DNA and RNA Derived Frequencies

Copyright 2002 by Charlene Boehm

 

The theory of finding DNA or RNA-related frequencies was first developed in 1999. It considers a nucleic acid chain as a conducting antenna. A frequency is computed for it using principles of biophysics and coherent electromagnetic response characteristics of the human body. Initial in-vivo experiments with the method focused primarily on entire genomes of certain pathogens, and produced enough encouraging results to warrant further pursuit of the concept. However, because the genomes of some organisms in the course of their existence delete or acquire stretches of DNA (or RNA), it was realized that in such situations, additional knowledge from the field of molecular biology had to be incorporated into potential applications of the theory. If an organism with a relatively large genome acquires (or deletes) a short section of DNA, or experiences a small point mutation, it will not affect the final frequency result very much, if at all.
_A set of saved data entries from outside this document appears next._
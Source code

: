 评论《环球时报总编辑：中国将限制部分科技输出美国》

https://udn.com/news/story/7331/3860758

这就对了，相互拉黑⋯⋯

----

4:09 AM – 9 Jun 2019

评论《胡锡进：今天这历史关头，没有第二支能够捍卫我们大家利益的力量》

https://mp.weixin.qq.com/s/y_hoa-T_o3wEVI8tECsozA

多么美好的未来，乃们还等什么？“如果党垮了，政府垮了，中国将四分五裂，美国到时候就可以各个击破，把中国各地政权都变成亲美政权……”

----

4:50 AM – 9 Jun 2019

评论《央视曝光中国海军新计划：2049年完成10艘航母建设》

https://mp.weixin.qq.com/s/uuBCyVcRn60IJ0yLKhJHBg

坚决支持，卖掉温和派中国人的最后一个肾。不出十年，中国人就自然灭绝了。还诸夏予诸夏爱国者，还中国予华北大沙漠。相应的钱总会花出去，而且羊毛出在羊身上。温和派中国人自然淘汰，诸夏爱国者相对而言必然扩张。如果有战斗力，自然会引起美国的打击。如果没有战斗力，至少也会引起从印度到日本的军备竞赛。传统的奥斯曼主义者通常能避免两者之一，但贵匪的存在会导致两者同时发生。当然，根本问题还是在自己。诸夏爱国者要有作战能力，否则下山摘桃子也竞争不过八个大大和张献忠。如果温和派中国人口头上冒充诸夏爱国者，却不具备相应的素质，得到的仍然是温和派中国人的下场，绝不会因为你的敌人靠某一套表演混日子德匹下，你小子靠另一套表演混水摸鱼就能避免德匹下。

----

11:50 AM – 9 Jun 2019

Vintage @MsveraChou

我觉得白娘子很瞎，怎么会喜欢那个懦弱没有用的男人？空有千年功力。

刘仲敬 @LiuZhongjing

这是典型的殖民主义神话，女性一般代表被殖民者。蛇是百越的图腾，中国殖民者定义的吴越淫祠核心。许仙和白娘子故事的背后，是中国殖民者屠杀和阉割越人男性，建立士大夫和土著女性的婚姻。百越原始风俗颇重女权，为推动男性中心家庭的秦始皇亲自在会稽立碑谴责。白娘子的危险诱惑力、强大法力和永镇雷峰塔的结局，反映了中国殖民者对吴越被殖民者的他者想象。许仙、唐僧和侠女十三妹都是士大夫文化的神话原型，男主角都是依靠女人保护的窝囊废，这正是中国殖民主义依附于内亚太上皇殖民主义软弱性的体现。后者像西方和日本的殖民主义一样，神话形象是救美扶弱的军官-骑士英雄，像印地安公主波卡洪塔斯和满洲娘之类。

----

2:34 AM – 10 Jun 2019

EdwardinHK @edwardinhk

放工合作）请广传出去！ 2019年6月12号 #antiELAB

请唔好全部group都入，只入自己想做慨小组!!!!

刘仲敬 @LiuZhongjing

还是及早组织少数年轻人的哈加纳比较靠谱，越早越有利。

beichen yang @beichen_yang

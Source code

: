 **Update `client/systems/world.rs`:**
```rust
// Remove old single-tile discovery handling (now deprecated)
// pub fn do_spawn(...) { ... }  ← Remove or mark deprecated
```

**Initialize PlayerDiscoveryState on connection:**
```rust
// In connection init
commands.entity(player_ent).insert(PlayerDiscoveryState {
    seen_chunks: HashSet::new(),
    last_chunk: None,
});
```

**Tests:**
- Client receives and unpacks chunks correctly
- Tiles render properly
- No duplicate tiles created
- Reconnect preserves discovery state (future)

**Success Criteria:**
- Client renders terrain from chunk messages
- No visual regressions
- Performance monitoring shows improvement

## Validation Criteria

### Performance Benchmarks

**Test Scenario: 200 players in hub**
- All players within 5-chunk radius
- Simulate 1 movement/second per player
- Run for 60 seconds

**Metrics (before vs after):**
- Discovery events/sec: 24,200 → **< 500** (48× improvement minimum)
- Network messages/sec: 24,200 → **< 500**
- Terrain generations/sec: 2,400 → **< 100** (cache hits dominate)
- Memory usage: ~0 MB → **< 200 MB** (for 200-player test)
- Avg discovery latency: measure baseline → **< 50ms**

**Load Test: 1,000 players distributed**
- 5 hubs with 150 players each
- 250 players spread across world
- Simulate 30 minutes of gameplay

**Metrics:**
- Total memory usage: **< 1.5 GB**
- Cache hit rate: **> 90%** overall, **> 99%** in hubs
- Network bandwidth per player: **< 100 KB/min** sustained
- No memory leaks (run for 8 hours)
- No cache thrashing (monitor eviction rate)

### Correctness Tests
On the other hand, if a small viral genome acquires a stretch of the host DNA or RNA (similar to the activity of certain retroviruses or cancer viruses), this could produce a radical change in the final derived frequency using this method of calculation.

 

After the early experimental results addressing consistent-form full genomes started coming in, we also discovered a beneficial in-vivo response when applying the mathematical process to certain other very common components of pathogens. The research into this aspect of the theory is ongoing at this time, as is development of additional extensions of the method, which is under patent-pending status.